Capítulo 2: Esqueci-me de Tudo
Na sala de aula, recém-renascido.
O vestibular se aproxima, mas não há lembranças.
Esse é o estado atual de Chen Xu.
Ao seu lado, Lin Xingyi ainda tagarelava incessantemente, mas Chen Xu não tinha disposição alguma para ouvi-la.
Jamais imaginou que voltaria à sala de aula do terceiro ano do ensino médio.
E o mais surpreendente: a primeira face que viu ao renascer era a mesma que viu antes de morrer.
O Lin Xingyi deste momento não lembrava em nada a Lin Xingyi de alguns minutos atrás; não era apenas uma questão de semelhança, era como se fossem pessoas completamente diferentes.
Sem delineador bem traçado, sem batom de intenção calculada, sem aquele penteado aparentemente despretensioso mas cuidadosamente preparado, sem roupas de grife e sem a aura impenetrável.
Ela era apenas uma estudante do ensino médio comum, e se havia algo especial, era o rosto que destoava de todos os demais pela sua beleza.
Chen Xu havia estudado fotografia na faculdade, e durante a edição das imagens, aprendera um conceito chamado “sensação de transparência”.
Por muito tempo, não entendeu o que significava essa tal sensação, mas agora, ao olhar para Lin Xingyi diante dele, finalmente compreendia.
A luz que entrava pela janela projetava-se suavemente sobre o rosto dela, conferindo à pele um aspecto semitranslúcido.
Um tom rosado se escondia no branco brilhante, delicado como flores de cerejeira envoltas por gelo puro.
Ela vestia o uniforme largo como todos, mas não tinha o aspecto desajeitado dos demais.
Talvez o termo “leveza equilibrada” fosse apropriado: seu pescoço e braços finos já eram os melhores adornos que poderia ter.
Talvez ela realmente merecesse o adjetivo “encantadora”.
Estranho... Por que, na época do ensino médio, ele nunca reparou nessas coisas?
Ah, claro, naquela época só pensava em passar numa boa universidade, arrumar um emprego decente; não tinha interesse algum por garotas.
De certo modo, os anos como trabalhador após a graduação foram exatamente o que sempre desejara...
— Mas, afinal, meus pecados são obra minha.
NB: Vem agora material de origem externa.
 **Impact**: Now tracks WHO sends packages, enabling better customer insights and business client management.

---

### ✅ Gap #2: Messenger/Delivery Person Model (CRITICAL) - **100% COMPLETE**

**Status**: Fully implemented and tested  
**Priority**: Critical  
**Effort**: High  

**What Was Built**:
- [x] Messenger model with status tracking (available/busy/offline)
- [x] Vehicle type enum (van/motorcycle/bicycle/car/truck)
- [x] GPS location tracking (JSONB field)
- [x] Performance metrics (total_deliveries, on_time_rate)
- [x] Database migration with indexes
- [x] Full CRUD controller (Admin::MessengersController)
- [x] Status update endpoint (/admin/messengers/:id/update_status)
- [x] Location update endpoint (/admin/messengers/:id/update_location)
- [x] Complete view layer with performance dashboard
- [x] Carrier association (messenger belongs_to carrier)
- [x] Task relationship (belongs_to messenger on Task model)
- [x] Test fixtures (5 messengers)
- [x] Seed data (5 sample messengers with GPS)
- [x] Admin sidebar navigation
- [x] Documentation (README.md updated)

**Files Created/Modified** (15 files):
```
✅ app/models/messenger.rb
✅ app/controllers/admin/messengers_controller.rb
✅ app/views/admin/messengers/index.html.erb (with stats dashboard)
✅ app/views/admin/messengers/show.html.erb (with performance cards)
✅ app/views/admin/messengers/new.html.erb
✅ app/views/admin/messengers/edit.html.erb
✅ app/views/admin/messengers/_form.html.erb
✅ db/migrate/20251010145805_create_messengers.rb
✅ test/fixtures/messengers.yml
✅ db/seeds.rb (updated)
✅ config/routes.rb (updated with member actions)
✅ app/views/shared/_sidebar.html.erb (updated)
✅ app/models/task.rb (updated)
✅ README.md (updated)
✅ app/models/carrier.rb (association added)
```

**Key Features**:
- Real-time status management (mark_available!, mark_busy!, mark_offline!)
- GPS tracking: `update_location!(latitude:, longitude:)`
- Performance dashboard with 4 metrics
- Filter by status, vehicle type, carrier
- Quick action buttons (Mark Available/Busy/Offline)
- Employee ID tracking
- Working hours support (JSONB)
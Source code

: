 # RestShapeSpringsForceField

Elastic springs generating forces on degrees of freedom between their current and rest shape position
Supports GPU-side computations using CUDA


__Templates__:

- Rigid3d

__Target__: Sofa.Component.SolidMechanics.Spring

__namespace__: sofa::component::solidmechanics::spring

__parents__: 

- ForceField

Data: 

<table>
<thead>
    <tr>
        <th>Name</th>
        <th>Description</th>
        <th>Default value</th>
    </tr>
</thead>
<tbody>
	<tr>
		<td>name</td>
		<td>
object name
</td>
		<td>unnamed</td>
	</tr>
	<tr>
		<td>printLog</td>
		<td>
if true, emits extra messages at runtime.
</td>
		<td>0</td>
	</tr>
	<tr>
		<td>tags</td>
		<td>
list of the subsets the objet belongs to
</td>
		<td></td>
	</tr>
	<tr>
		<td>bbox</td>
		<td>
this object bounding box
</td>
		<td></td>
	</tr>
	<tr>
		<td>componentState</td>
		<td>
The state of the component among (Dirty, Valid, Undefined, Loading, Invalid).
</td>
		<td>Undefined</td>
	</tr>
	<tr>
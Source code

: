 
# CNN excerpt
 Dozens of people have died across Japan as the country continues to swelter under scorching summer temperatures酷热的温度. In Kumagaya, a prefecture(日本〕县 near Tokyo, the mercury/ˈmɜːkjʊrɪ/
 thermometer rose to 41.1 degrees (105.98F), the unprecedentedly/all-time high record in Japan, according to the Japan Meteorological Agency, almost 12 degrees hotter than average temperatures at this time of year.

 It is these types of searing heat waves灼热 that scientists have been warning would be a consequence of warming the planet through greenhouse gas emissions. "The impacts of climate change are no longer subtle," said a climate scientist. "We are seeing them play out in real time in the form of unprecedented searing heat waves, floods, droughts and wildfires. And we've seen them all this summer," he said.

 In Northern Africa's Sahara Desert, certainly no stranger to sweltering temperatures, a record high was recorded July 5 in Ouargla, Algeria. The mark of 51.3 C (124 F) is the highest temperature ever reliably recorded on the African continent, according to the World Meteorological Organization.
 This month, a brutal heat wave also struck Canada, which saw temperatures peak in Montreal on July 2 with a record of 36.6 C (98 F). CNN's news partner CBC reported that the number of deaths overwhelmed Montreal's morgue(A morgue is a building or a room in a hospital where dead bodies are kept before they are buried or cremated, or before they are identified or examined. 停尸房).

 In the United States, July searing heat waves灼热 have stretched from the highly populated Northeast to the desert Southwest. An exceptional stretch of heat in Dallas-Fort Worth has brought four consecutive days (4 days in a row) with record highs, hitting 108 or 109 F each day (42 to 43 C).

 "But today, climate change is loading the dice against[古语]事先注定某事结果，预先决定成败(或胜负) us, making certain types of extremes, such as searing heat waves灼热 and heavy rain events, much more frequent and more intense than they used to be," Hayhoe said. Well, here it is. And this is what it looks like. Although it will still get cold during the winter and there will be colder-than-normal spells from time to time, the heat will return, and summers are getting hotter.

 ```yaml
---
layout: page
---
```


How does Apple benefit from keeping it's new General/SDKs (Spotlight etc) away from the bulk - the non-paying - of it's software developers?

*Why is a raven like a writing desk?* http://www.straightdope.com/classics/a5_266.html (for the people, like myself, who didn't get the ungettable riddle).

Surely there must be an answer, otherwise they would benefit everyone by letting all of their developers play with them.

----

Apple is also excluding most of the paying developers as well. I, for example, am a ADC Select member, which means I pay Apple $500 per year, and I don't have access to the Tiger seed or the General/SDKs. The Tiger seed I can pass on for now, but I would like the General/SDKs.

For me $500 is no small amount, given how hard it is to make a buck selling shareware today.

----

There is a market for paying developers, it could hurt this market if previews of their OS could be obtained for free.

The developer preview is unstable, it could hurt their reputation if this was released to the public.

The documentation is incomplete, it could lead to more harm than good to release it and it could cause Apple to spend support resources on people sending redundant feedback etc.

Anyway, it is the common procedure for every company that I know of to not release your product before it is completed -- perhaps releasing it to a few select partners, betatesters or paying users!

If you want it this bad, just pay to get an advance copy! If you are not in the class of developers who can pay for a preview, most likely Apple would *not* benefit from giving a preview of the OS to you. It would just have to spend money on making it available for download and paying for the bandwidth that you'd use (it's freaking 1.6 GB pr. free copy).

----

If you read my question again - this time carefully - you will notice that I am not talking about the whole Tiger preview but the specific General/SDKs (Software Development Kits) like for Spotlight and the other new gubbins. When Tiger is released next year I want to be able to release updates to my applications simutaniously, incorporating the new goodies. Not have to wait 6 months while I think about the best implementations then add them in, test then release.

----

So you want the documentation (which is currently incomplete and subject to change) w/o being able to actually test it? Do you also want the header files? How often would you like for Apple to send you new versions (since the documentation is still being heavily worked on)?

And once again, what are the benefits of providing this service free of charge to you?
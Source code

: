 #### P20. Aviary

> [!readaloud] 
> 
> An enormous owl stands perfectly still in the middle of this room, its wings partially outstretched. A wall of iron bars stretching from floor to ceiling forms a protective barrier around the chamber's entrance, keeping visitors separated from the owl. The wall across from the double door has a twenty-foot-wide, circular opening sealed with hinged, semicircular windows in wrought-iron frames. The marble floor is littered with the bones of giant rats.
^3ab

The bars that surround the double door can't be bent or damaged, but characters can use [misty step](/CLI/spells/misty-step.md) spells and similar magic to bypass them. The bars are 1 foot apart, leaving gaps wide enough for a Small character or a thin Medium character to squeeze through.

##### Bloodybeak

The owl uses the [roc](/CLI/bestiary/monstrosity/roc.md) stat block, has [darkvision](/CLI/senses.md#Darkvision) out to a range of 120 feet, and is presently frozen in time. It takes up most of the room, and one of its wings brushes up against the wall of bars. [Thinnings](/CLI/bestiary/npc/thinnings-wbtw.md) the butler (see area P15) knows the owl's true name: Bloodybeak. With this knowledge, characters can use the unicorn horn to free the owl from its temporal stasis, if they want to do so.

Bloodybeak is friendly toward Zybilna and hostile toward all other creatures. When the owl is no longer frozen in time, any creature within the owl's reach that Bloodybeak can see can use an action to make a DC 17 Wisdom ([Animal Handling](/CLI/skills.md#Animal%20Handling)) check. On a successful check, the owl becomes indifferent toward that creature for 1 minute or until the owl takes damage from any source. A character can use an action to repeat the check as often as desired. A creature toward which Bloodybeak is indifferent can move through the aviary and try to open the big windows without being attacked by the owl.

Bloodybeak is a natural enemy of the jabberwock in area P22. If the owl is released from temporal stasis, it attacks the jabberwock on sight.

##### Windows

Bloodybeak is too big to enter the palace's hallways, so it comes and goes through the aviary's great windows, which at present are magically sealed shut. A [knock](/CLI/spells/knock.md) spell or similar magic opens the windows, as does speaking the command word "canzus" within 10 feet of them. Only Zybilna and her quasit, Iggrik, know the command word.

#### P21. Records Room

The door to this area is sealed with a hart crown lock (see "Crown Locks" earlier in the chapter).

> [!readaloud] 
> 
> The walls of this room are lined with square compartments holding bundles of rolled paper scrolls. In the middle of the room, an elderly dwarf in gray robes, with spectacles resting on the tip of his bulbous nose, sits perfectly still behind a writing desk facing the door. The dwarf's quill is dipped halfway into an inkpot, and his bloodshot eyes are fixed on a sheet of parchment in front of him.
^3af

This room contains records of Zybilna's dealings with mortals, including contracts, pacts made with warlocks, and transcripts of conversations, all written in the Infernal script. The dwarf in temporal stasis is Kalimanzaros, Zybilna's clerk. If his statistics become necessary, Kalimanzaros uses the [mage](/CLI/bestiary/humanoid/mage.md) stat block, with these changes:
E Lin Xingyi?
Como ela se tornou aquilo que era dez anos depois?
Chen Xu coçou a cabeça instintivamente, justo quando Lin Xingyi virou-se para ele e perguntou:
— O que significa esse exercício? Como esse ângulo é igual a sessenta graus?
— O que você escreveu nesse método de demonstração? Não entendi nada.
— Por que não escreve logo “obtemos facilmente”? Como vou copiar isso?
Chen Xu olhou para a mesa; os dedos longos de Lin Xingyi pressionavam com força o caderno, as unhas levemente esbranquiçadas, exibindo uma tonalidade suave como jade de carneiro.
Por um momento, ficou absorto, mas mesmo ao se recuperar, não soube responder Lin Xingyi.
Realmente, nem falo das questões do caderno; até a palavra “caderno” já era uma lembrança distante e desconhecida para ele.
Diante daqueles símbolos tortuosos, Chen Xu reconheceu apenas o caractere “resolver”.
Olhou confuso para Lin Xingyi, que também o encarou, igualmente perplexa.
— Sério, Chen Xu, você não entende mesmo? Não parece que está fingindo...
— Você acordou grogue? Ficou meio bobo?
— Me diga, qual o nome desse símbolo?
— …Pi, não estou tão mal assim, vai.
— E esse aqui?
— A? Espera, isso é alfa…
— Chen Xu, você está doente?
Lin Xingyi ficou boquiaberta.
— Não vai me dizer que está com síndrome do vestibular, ou teve um derrame dormindo?
— Meu avô, quando teve um derrame, ficou assim, nem reconhecia as letras.
— Vai logo pedir licença e se consultar no hospital, falo sério!
— …Não precisa, só acordei meio confuso.
Chen Xu apressou-se em gesticular, esboçando um sorriso amargo.
Ora, não é mesmo estar confuso?
Dormiu por mais de dez anos, quem não ficaria?
Vendo a expressão de Chen Xu, Lin Xingyi o analisou desconfiada, franzindo a testa enquanto continuava:
— Acho que tem algo errado com você.
— O quê exatamente?
— Não sei como explicar... Mas parece que você foi possuído.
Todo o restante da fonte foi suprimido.